The Efficacy of Intra-articular Triamcinolone Acetonide 5mg vs. 10 mg vs. 40 mg in Patients With Knee Osteoarthritis

Start date: January 15, 2024
Phase: Phase 4
Study type: Interventional

Osteoarthritis of the knee is a common problem that is increasing in prevalence as the population ages. In a knee with osteoarthritis, there is variable damage to the articular cartilage and underlying bone that can cause varying degrees of pain. When pain is bothersome, osteoarthritis is treated to improve functional abilities. One of the most recognized and used treatments is intra-articular cortisone injection.

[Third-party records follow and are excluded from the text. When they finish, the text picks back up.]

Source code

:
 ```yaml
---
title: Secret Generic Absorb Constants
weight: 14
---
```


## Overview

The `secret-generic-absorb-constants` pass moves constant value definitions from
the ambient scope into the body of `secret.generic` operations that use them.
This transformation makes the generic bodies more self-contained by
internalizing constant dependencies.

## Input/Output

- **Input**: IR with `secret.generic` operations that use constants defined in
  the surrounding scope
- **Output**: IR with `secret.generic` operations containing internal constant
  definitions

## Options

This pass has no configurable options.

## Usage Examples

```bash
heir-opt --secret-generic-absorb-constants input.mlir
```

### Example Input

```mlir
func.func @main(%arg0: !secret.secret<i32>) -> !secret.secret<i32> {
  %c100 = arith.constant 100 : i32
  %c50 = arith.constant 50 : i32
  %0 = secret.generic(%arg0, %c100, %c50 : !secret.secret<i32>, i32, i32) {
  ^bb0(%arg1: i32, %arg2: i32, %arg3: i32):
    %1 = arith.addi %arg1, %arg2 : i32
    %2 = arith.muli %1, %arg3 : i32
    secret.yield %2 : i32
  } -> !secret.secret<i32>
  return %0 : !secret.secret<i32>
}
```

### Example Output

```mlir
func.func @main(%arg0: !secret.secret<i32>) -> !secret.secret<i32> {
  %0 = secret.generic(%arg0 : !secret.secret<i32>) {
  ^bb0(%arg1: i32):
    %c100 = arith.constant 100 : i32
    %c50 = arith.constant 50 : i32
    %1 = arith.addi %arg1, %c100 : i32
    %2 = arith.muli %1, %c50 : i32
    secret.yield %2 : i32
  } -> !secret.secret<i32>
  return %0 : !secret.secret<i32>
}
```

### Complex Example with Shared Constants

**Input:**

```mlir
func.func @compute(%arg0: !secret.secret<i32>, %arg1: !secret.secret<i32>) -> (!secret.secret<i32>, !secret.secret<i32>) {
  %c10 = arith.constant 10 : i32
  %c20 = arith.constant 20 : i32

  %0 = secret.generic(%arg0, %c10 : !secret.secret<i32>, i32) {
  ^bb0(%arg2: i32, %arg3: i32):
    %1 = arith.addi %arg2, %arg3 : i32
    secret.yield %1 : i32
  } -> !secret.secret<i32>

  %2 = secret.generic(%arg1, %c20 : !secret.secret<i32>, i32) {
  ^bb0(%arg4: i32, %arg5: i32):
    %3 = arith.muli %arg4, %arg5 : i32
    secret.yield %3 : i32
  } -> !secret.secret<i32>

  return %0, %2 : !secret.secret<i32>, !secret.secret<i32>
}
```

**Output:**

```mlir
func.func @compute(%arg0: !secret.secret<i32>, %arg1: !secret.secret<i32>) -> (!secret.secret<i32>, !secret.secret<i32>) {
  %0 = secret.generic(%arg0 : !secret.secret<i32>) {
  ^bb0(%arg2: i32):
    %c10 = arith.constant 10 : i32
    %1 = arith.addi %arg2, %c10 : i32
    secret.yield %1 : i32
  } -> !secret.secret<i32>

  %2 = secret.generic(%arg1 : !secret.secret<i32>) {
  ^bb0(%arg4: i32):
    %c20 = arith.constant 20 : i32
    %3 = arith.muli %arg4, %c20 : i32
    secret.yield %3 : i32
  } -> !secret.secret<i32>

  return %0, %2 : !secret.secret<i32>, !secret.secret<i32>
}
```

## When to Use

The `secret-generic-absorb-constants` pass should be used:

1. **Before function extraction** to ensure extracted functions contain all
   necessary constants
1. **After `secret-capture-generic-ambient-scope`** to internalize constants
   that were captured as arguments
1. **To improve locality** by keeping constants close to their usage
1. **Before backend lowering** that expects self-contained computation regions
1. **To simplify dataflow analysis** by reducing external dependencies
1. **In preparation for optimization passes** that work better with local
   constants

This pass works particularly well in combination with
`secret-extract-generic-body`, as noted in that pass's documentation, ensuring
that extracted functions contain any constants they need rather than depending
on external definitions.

Cortisone is a powerful anti-inflammatory drug that is used to reduce pain. Unfortunately, cortisone can have significant side effects, even when injected locally. The frequency and intensity of these side effects depend largely on the total dose injected. The main side effects include increased blood sugar levels, increased blood pressure and a temporary decrease in the secretion of the stress hormone, cortisol. In the long term, a decrease in articular cartilage thickness in the injected join and overall bone density reduction is also reported. Despite many years of routine use, the smallest effective dose of cortisone injected into the knee joint is unknown. The main objective of the study is to determine the impact on pain and function of different doses of cortisone injected into the knee. The cortisone chosen for this study is triamcinolone acetonide (TA).